What the exercise asks:
Exactly the lines from the start of the data through the line containing "[Some performance optimization" should be output, with both ends kept and nothing added.

Data to use:

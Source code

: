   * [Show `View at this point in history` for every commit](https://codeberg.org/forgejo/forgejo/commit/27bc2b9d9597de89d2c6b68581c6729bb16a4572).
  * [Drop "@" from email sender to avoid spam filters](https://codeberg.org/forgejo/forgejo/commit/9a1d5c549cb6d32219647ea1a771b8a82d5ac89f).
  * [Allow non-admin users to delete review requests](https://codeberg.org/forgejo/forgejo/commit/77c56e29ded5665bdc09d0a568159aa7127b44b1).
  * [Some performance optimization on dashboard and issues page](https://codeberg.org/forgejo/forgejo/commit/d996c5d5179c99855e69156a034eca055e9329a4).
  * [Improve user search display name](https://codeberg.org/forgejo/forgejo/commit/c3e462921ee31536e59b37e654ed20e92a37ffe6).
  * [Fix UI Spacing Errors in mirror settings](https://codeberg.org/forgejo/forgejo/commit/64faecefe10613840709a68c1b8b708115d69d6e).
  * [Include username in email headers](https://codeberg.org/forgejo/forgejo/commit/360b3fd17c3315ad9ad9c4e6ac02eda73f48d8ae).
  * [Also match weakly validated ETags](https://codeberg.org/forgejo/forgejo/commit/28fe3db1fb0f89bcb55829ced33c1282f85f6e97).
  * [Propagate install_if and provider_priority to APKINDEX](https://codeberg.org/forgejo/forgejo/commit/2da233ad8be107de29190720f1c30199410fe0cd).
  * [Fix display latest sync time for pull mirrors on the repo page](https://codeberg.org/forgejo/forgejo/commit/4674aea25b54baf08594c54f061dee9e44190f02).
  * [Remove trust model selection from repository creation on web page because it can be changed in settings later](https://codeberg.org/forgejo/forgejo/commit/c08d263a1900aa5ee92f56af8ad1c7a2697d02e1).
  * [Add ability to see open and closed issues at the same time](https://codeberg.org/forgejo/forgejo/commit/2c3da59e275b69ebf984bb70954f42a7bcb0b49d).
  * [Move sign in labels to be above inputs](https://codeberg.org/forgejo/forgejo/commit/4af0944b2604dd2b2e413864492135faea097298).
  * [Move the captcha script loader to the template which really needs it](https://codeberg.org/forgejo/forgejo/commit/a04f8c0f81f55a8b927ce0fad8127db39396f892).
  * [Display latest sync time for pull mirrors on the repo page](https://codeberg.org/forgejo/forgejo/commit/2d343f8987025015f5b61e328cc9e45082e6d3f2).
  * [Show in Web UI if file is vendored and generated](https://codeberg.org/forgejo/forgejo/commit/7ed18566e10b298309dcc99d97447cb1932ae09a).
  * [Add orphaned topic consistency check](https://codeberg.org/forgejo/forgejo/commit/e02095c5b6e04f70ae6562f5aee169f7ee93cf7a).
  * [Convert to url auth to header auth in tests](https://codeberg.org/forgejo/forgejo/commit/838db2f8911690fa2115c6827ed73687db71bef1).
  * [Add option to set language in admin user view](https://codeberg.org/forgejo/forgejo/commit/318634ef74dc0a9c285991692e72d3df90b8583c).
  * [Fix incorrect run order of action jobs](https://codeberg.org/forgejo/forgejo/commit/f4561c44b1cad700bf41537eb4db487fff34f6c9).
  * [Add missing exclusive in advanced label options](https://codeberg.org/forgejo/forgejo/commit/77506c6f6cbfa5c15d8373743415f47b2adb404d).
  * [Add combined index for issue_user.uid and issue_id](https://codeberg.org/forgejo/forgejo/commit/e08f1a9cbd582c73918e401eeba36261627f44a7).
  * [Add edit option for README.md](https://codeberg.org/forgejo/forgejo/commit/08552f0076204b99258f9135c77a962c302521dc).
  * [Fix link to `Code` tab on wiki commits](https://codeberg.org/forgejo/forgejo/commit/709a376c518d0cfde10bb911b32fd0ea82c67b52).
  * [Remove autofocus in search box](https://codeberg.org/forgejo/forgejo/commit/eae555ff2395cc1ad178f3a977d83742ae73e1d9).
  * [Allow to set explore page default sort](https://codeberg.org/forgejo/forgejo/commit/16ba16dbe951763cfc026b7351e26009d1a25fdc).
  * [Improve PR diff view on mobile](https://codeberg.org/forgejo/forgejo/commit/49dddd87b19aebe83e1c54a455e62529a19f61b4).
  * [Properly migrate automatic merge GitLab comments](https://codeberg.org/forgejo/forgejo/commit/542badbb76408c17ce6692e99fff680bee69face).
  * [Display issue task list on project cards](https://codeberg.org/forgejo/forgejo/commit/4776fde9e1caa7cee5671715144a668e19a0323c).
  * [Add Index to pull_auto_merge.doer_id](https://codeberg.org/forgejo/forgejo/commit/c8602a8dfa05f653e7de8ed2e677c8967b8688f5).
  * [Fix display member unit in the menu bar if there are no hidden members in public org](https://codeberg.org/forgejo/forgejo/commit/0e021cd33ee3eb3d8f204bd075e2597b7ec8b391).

Result of this exercise:
Source code

:   * [Show `View at this point in history` for every commit](https://codeberg.org/forgejo/forgejo/commit/27bc2b9d9597de89d2c6b68581c6729bb16a4572).
  * [Drop "@" from email sender to avoid spam filters](https://codeberg.org/forgejo/forgejo/commit/9a1d5c549cb6d32219647ea1a771b8a82d5ac89f).
  * [Allow non-admin users to delete review requests](https://codeberg.org/forgejo/forgejo/commit/77c56e29ded5665bdc09d0a568159aa7127b44b1).
  * [Some performance optimization on dashboard and issues page](https://codeberg.org/forgejo/forgejo/commit/d996c5d5179c99855e69156a034eca055e9329a4).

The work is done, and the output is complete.